**Task data:**
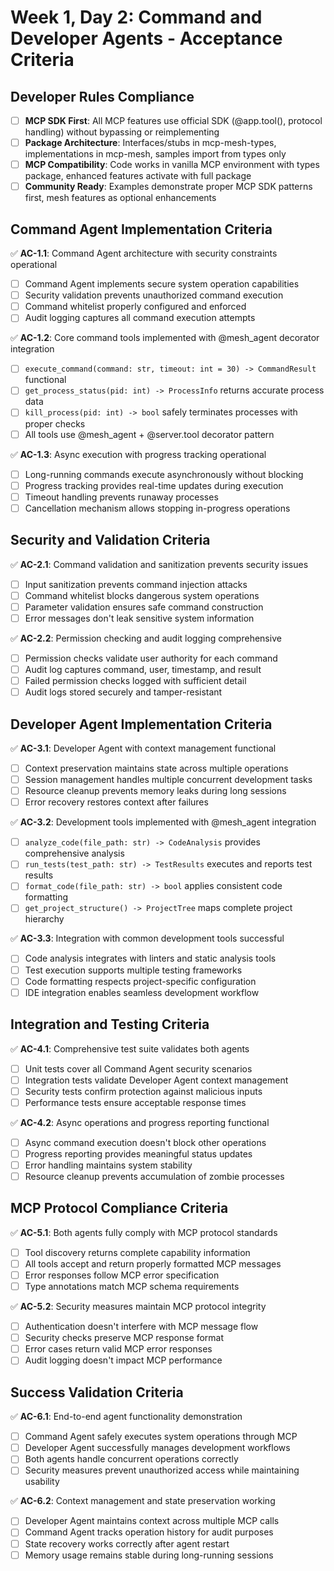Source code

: # Week 1, Day 2: Command and Developer Agents - Acceptance Criteria

## Developer Rules Compliance
- [ ] **MCP SDK First**: All MCP features use official SDK (@app.tool(), protocol handling) without bypassing or reimplementing
- [ ] **Package Architecture**: Interfaces/stubs in mcp-mesh-types, implementations in mcp-mesh, samples import from types only
- [ ] **MCP Compatibility**: Code works in vanilla MCP environment with types package, enhanced features activate with full package
- [ ] **Community Ready**: Examples demonstrate proper MCP SDK patterns first, mesh features as optional enhancements

## Command Agent Implementation Criteria
✅ **AC-1.1**: Command Agent architecture with security constraints operational
- [ ] Command Agent implements secure system operation capabilities
- [ ] Security validation prevents unauthorized command execution
- [ ] Command whitelist properly configured and enforced
- [ ] Audit logging captures all command execution attempts

✅ **AC-1.2**: Core command tools implemented with @mesh_agent decorator integration
- [ ] `execute_command(command: str, timeout: int = 30) -> CommandResult` functional
- [ ] `get_process_status(pid: int) -> ProcessInfo` returns accurate process data
- [ ] `kill_process(pid: int) -> bool` safely terminates processes with proper checks
- [ ] All tools use @mesh_agent + @server.tool decorator pattern

✅ **AC-1.3**: Async execution with progress tracking operational
- [ ] Long-running commands execute asynchronously without blocking
- [ ] Progress tracking provides real-time updates during execution
- [ ] Timeout handling prevents runaway processes
- [ ] Cancellation mechanism allows stopping in-progress operations

## Security and Validation Criteria
✅ **AC-2.1**: Command validation and sanitization prevents security issues
- [ ] Input sanitization prevents command injection attacks
- [ ] Command whitelist blocks dangerous system operations
- [ ] Parameter validation ensures safe command construction
- [ ] Error messages don't leak sensitive system information

✅ **AC-2.2**: Permission checking and audit logging comprehensive
- [ ] Permission checks validate user authority for each command
- [ ] Audit log captures command, user, timestamp, and result
- [ ] Failed permission checks logged with sufficient detail
- [ ] Audit logs stored securely and tamper-resistant

## Developer Agent Implementation Criteria
✅ **AC-3.1**: Developer Agent with context management functional
- [ ] Context preservation maintains state across multiple operations
- [ ] Session management handles multiple concurrent development tasks
- [ ] Resource cleanup prevents memory leaks during long sessions
- [ ] Error recovery restores context after failures

✅ **AC-3.2**: Development tools implemented with @mesh_agent integration
- [ ] `analyze_code(file_path: str) -> CodeAnalysis` provides comprehensive analysis
- [ ] `run_tests(test_path: str) -> TestResults` executes and reports test results
- [ ] `format_code(file_path: str) -> bool` applies consistent code formatting
- [ ] `get_project_structure() -> ProjectTree` maps complete project hierarchy

✅ **AC-3.3**: Integration with common development tools successful
- [ ] Code analysis integrates with linters and static analysis tools
- [ ] Test execution supports multiple testing frameworks
- [ ] Code formatting respects project-specific configuration
- [ ] IDE integration enables seamless development workflow

## Integration and Testing Criteria
✅ **AC-4.1**: Comprehensive test suite validates both agents
- [ ] Unit tests cover all Command Agent security scenarios
- [ ] Integration tests validate Developer Agent context management
- [ ] Security tests confirm protection against malicious inputs
- [ ] Performance tests ensure acceptable response times

✅ **AC-4.2**: Async operations and progress reporting functional
- [ ] Async command execution doesn't block other operations
- [ ] Progress reporting provides meaningful status updates
- [ ] Error handling maintains system stability
- [ ] Resource cleanup prevents accumulation of zombie processes

## MCP Protocol Compliance Criteria
✅ **AC-5.1**: Both agents fully comply with MCP protocol standards
- [ ] Tool discovery returns complete capability information
- [ ] All tools accept and return properly formatted MCP messages
- [ ] Error responses follow MCP error specification
- [ ] Type annotations match MCP schema requirements

✅ **AC-5.2**: Security measures maintain MCP protocol integrity
- [ ] Authentication doesn't interfere with MCP message flow
- [ ] Security checks preserve MCP response format
- [ ] Error cases return valid MCP error responses
- [ ] Audit logging doesn't impact MCP performance

## Success Validation Criteria
✅ **AC-6.1**: End-to-end agent functionality demonstration
- [ ] Command Agent safely executes system operations through MCP
- [ ] Developer Agent successfully manages development workflows
- [ ] Both agents handle concurrent operations correctly
- [ ] Security measures prevent unauthorized access while maintaining usability

✅ **AC-6.2**: Context management and state preservation working
- [ ] Developer Agent maintains context across multiple MCP calls
- [ ] Command Agent tracks operation history for audit purposes
- [ ] State recovery works correctly after agent restart
- [ ] Memory usage remains stable during long-running sessions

**What you will do:**
From the entries above, write out only the lines starting at the line that holds "- [ ] Parameter" and ending at the line that holds "- [ ] Integration", keeping both and matching them exactly.

**Your solution:**
- [ ] Parameter validation ensures safe command construction
- [ ] Error messages don't leak sensitive system information

✅ **AC-2.2**: Permission checking and audit logging comprehensive
- [ ] Permission checks validate user authority for each command
- [ ] Audit log captures command, user, timestamp, and result
- [ ] Failed permission checks logged with sufficient detail
- [ ] Audit logs stored securely and tamper-resistant

## Developer Agent Implementation Criteria
✅ **AC-3.1**: Developer Agent with context management functional
- [ ] Context preservation maintains state across multiple operations
- [ ] Session management handles multiple concurrent development tasks
- [ ] Resource cleanup prevents memory leaks during long sessions
- [ ] Error recovery restores context after failures

✅ **AC-3.2**: Development tools implemented with @mesh_agent integration
- [ ] `analyze_code(file_path: str) -> CodeAnalysis` provides comprehensive analysis
- [ ] `run_tests(test_path: str) -> TestResults` executes and reports test results
- [ ] `format_code(file_path: str) -> bool` applies consistent code formatting
- [ ] `get_project_structure() -> ProjectTree` maps complete project hierarchy

✅ **AC-3.3**: Integration with common development tools successful
- [ ] Code analysis integrates with linters and static analysis tools
- [ ] Test execution supports multiple testing frameworks
- [ ] Code formatting respects project-specific configuration
- [ ] IDE integration enables seamless development workflow

## Integration and Testing Criteria
✅ **AC-4.1**: Comprehensive test suite validates both agents
- [ ] Unit tests cover all Command Agent security scenarios
- [ ] Integration tests validate Developer Agent context management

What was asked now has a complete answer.